## GIVEN DATA
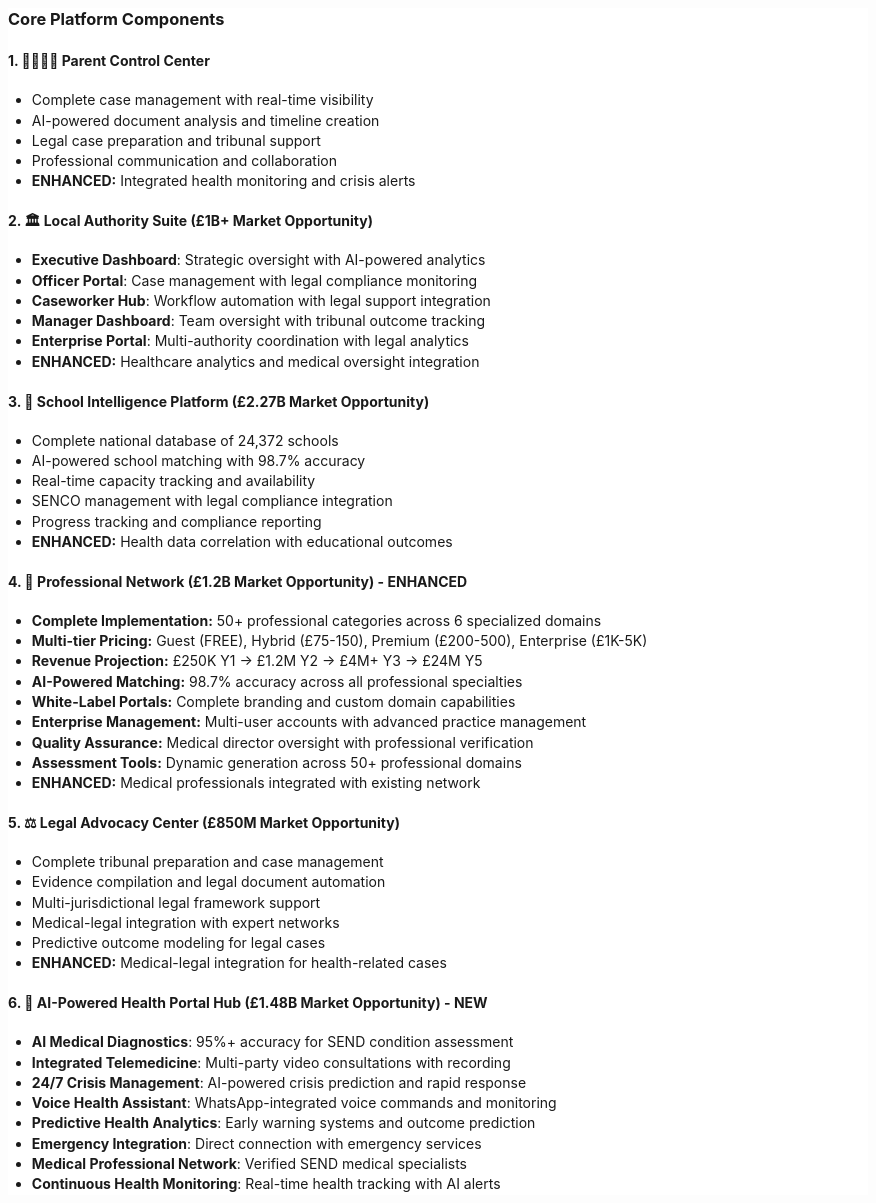 ### Core Platform Components

#### 1. **👨‍👩‍👧‍👦 Parent Control Center**
- Complete case management with real-time visibility
- AI-powered document analysis and timeline creation
- Legal case preparation and tribunal support
- Professional communication and collaboration
- **ENHANCED:** Integrated health monitoring and crisis alerts

#### 2. **🏛️ Local Authority Suite** (£1B+ Market Opportunity)
- **Executive Dashboard**: Strategic oversight with AI-powered analytics
- **Officer Portal**: Case management with legal compliance monitoring
- **Caseworker Hub**: Workflow automation with legal support integration
- **Manager Dashboard**: Team oversight with tribunal outcome tracking
- **Enterprise Portal**: Multi-authority coordination with legal analytics
- **ENHANCED:** Healthcare analytics and medical oversight integration

#### 3. **🏫 School Intelligence Platform** (£2.27B Market Opportunity)
- Complete national database of 24,372 schools
- AI-powered school matching with 98.7% accuracy
- Real-time capacity tracking and availability
- SENCO management with legal compliance integration
- Progress tracking and compliance reporting
- **ENHANCED:** Health data correlation with educational outcomes

#### 4. **💼 Professional Network** (£1.2B Market Opportunity) - ENHANCED
- **Complete Implementation:** 50+ professional categories across 6 specialized domains
- **Multi-tier Pricing:** Guest (FREE), Hybrid (£75-150), Premium (£200-500), Enterprise (£1K-5K)
- **Revenue Projection:** £250K Y1 → £1.2M Y2 → £4M+ Y3 → £24M Y5
- **AI-Powered Matching:** 98.7% accuracy across all professional specialties
- **White-Label Portals:** Complete branding and custom domain capabilities
- **Enterprise Management:** Multi-user accounts with advanced practice management
- **Quality Assurance:** Medical director oversight with professional verification
- **Assessment Tools:** Dynamic generation across 50+ professional domains
- **ENHANCED:** Medical professionals integrated with existing network

#### 5. **⚖️ Legal Advocacy Center** (£850M Market Opportunity)
- Complete tribunal preparation and case management
- Evidence compilation and legal document automation
- Multi-jurisdictional legal framework support
- Medical-legal integration with expert networks
- Predictive outcome modeling for legal cases
- **ENHANCED:** Medical-legal integration for health-related cases

#### 6. **🏥 AI-Powered Health Portal Hub** (£1.48B Market Opportunity) - NEW
- **AI Medical Diagnostics**: 95%+ accuracy for SEND condition assessment
- **Integrated Telemedicine**: Multi-party video consultations with recording
- **24/7 Crisis Management**: AI-powered crisis prediction and rapid response
- **Voice Health Assistant**: WhatsApp-integrated voice commands and monitoring
- **Predictive Health Analytics**: Early warning systems and outcome prediction
- **Emergency Integration**: Direct connection with emergency services
- **Medical Professional Network**: Verified SEND medical specialists
- **Continuous Health Monitoring**: Real-time health tracking with AI alerts
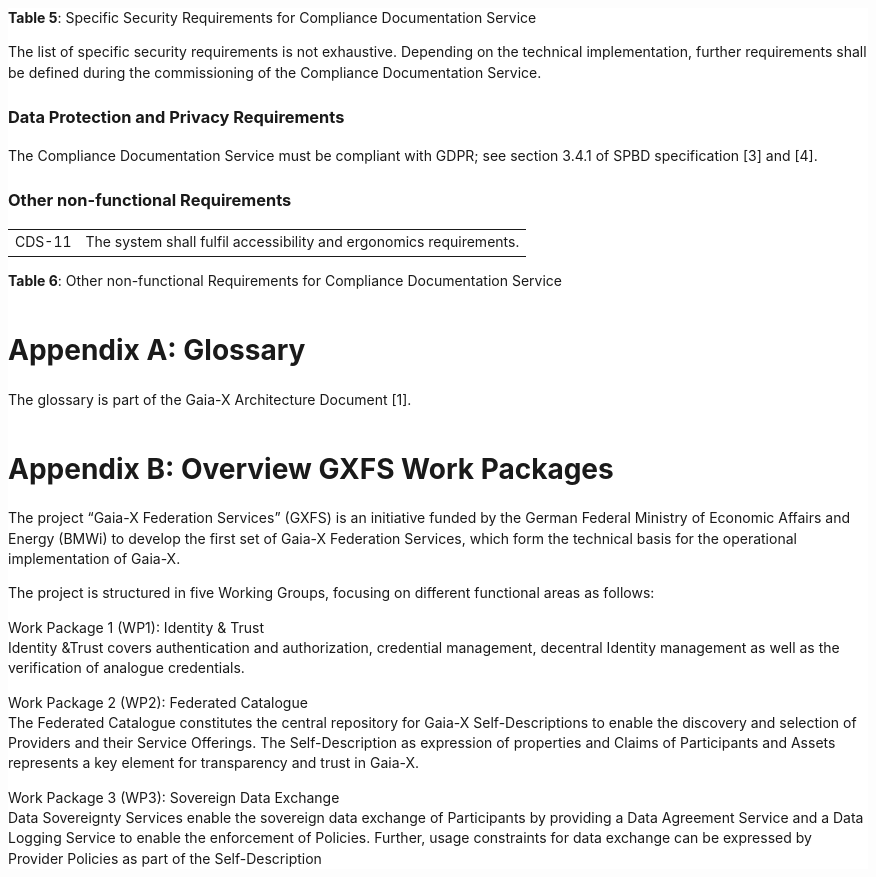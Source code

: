 <span id="_Toc75853278" class="anchor"></span>

**Table 5**: Specific Security Requirements for Compliance Documentation Service

The list of specific security requirements is not exhaustive. Depending
on the technical implementation, further requirements shall be defined
during the commissioning of the Compliance Documentation Service.

### Data Protection and Privacy Requirements

The Compliance Documentation Service must be compliant with GDPR; see
section 3.4.1 of SPBD specification \[3\] and \[4\].

### Other non-functional Requirements

|        |                                                                    |
|--------|--------------------------------------------------------------------|
| CDS-11 | The system shall fulfil accessibility and ergonomics requirements. |

<span id="_Toc75853279" class="anchor"></span>

**Table 6**: Other non-functional Requirements for Compliance Documentation Service

# Appendix A: Glossary

The glossary is part of the Gaia-X Architecture Document \[1\].

# Appendix B: Overview GXFS Work Packages

The project “Gaia-X Federation Services” (GXFS) is an initiative funded
by the German Federal Ministry of Economic Affairs and Energy (BMWi) to
develop the first set of Gaia-X Federation Services, which form the
technical basis for the operational implementation of Gaia-X.

The project is structured in five Working Groups, focusing on different
functional areas as follows:

Work Package 1 (WP1): Identity & Trust<br>
Identity &Trust covers authentication and authorization, credential
management, decentral Identity management as well as the verification of
analogue credentials.

Work Package 2 (WP2): Federated Catalogue<br>
The Federated Catalogue constitutes the central repository for Gaia-X
Self-Descriptions to enable the discovery and selection of Providers and
their Service Offerings. The Self-Description as expression of
properties and Claims of Participants and Assets represents a key
element for transparency and trust in Gaia-X.

Work Package 3 (WP3): Sovereign Data Exchange<br>
Data Sovereignty Services enable the sovereign data exchange of
Participants by providing a Data Agreement Service and a Data Logging
Service to enable the enforcement of Policies. Further, usage
constraints for data exchange can be expressed by Provider Policies as
part of the Self-Description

## WHAT TO WORK ON
Using the material above, report each line where "SEND" occurs.

## ANSWER BOX
- **AI Medical Diagnostics**: 95%+ accuracy for SEND condition assessment
- **Medical Professional Network**: Verified SEND medical specialists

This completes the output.